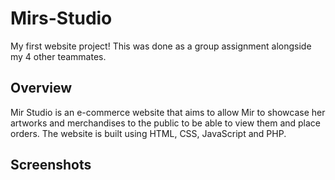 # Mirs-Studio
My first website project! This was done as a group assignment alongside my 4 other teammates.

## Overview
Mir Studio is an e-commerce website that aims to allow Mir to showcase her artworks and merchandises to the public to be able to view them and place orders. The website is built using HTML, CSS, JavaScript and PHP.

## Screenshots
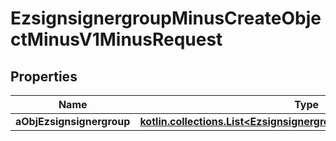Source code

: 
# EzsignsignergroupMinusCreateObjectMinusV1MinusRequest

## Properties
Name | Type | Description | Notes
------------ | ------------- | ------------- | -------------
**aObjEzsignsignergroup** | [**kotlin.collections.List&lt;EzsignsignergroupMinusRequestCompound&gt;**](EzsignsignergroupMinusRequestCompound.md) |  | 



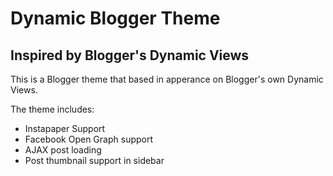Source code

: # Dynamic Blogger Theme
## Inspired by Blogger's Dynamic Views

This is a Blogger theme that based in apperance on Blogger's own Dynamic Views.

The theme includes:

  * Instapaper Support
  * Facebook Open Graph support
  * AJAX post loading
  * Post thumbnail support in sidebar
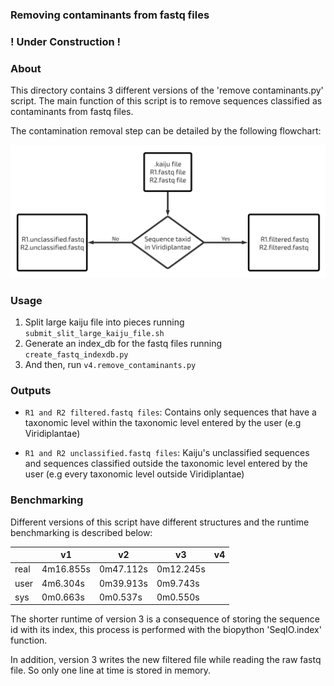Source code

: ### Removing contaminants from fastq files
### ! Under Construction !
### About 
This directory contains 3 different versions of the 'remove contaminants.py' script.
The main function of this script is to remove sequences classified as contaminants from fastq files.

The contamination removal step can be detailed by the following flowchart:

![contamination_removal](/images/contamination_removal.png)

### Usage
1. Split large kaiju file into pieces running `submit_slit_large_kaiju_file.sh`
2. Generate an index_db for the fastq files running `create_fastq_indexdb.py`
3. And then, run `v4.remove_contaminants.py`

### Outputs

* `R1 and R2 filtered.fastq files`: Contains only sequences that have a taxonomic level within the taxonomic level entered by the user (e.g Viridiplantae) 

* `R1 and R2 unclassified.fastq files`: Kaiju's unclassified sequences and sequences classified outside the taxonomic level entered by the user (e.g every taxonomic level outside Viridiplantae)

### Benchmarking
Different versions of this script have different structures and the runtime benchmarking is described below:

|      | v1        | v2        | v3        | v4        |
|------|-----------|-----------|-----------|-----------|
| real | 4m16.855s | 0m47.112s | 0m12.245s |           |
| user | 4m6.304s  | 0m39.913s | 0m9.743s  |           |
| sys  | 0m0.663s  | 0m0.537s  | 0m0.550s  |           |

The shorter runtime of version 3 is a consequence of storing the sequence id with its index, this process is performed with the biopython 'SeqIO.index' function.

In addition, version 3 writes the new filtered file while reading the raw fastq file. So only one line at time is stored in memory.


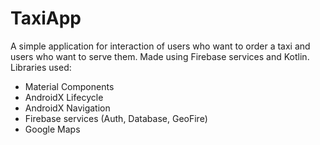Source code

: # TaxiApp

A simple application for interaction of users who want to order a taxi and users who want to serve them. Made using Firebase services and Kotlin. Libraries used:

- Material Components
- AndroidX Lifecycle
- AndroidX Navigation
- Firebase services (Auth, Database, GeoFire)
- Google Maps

============================================================

• _TASK BRIEF_
If a line contains the word "different", it counts; please state how many such lines the records above have, and nothing more.

• _WRITTEN RESPONSE_
2